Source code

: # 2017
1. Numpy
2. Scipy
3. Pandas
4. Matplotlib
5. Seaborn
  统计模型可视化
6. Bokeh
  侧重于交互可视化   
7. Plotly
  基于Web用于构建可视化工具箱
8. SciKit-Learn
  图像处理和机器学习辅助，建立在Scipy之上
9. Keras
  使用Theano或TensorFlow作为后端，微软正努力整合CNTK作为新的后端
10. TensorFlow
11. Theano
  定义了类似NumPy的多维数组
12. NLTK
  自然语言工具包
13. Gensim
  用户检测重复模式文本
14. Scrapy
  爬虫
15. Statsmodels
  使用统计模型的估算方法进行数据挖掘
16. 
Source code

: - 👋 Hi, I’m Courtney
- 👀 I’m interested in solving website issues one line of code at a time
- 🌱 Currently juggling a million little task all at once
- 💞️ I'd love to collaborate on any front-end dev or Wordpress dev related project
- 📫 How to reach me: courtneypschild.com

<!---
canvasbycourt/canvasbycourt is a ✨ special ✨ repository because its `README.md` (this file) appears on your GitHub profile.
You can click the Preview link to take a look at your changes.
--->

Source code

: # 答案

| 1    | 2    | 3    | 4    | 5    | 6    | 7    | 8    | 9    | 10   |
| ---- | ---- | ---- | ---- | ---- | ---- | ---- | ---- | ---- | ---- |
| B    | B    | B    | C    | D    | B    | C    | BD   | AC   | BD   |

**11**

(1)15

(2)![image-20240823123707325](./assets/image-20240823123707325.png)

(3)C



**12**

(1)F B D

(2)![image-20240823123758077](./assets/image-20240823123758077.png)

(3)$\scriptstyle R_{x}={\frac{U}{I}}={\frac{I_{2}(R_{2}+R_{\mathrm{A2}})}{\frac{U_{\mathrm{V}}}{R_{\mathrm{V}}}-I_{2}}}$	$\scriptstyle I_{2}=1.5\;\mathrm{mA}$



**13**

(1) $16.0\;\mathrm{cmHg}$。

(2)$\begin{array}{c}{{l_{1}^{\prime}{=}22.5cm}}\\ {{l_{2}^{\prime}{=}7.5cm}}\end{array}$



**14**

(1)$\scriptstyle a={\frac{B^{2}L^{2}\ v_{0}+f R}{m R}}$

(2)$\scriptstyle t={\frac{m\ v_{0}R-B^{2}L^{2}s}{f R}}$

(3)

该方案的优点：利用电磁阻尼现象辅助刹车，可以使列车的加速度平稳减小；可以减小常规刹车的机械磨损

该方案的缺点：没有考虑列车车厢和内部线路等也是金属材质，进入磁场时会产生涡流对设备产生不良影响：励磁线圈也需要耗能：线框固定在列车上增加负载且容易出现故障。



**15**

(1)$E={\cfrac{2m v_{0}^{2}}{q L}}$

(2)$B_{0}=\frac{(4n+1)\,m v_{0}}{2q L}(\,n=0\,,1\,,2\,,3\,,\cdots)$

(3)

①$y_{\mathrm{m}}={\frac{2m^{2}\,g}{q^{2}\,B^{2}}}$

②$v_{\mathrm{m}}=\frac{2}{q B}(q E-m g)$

# # #

● **Requirement**
The full set of records above is to be printed exactly as it appears.

● **Response**
Source code

: # 2017
1. Numpy
2. Scipy
3. Pandas
4. Matplotlib
5. Seaborn
  统计模型可视化
6. Bokeh
  侧重于交互可视化   
7. Plotly
  基于Web用于构建可视化工具箱
8. SciKit-Learn
  图像处理和机器学习辅助，建立在Scipy之上
9. Keras
  使用Theano或TensorFlow作为后端，微软正努力整合CNTK作为新的后端
10. TensorFlow
11. Theano
  定义了类似NumPy的多维数组
12. NLTK
  自然语言工具包
13. Gensim
  用户检测重复模式文本
14. Scrapy
  爬虫
15. Statsmodels
  使用统计模型的估算方法进行数据挖掘
16. 
Source code

: - 👋 Hi, I’m Courtney
- 👀 I’m interested in solving website issues one line of code at a time
- 🌱 Currently juggling a million little task all at once
- 💞️ I'd love to collaborate on any front-end dev or Wordpress dev related project
- 📫 How to reach me: courtneypschild.com

<!---
canvasbycourt/canvasbycourt is a ✨ special ✨ repository because its `README.md` (this file) appears on your GitHub profile.
You can click the Preview link to take a look at your changes.
--->

Source code

: # 答案

| 1    | 2    | 3    | 4    | 5    | 6    | 7    | 8    | 9    | 10   |
| ---- | ---- | ---- | ---- | ---- | ---- | ---- | ---- | ---- | ---- |
| B    | B    | B    | C    | D    | B    | C    | BD   | AC   | BD   |

**11**

(1)15

(2)![image-20240823123707325](./assets/image-20240823123707325.png)

(3)C



**12**

(1)F B D

(2)![image-20240823123758077](./assets/image-20240823123758077.png)

(3)$\scriptstyle R_{x}={\frac{U}{I}}={\frac{I_{2}(R_{2}+R_{\mathrm{A2}})}{\frac{U_{\mathrm{V}}}{R_{\mathrm{V}}}-I_{2}}}$	$\scriptstyle I_{2}=1.5\;\mathrm{mA}$



**13**

(1) $16.0\;\mathrm{cmHg}$。

(2)$\begin{array}{c}{{l_{1}^{\prime}{=}22.5cm}}\\ {{l_{2}^{\prime}{=}7.5cm}}\end{array}$



**14**

(1)$\scriptstyle a={\frac{B^{2}L^{2}\ v_{0}+f R}{m R}}$

(2)$\scriptstyle t={\frac{m\ v_{0}R-B^{2}L^{2}s}{f R}}$

(3)

该方案的优点：利用电磁阻尼现象辅助刹车，可以使列车的加速度平稳减小；可以减小常规刹车的机械磨损

该方案的缺点：没有考虑列车车厢和内部线路等也是金属材质，进入磁场时会产生涡流对设备产生不良影响：励磁线圈也需要耗能：线框固定在列车上增加负载且容易出现故障。



**15**

(1)$E={\cfrac{2m v_{0}^{2}}{q L}}$

(2)$B_{0}=\frac{(4n+1)\,m v_{0}}{2q L}(\,n=0\,,1\,,2\,,3\,,\cdots)$

(3)

①$y_{\mathrm{m}}={\frac{2m^{2}\,g}{q^{2}\,B^{2}}}$

②$v_{\mathrm{m}}=\frac{2}{q B}(q E-m g)$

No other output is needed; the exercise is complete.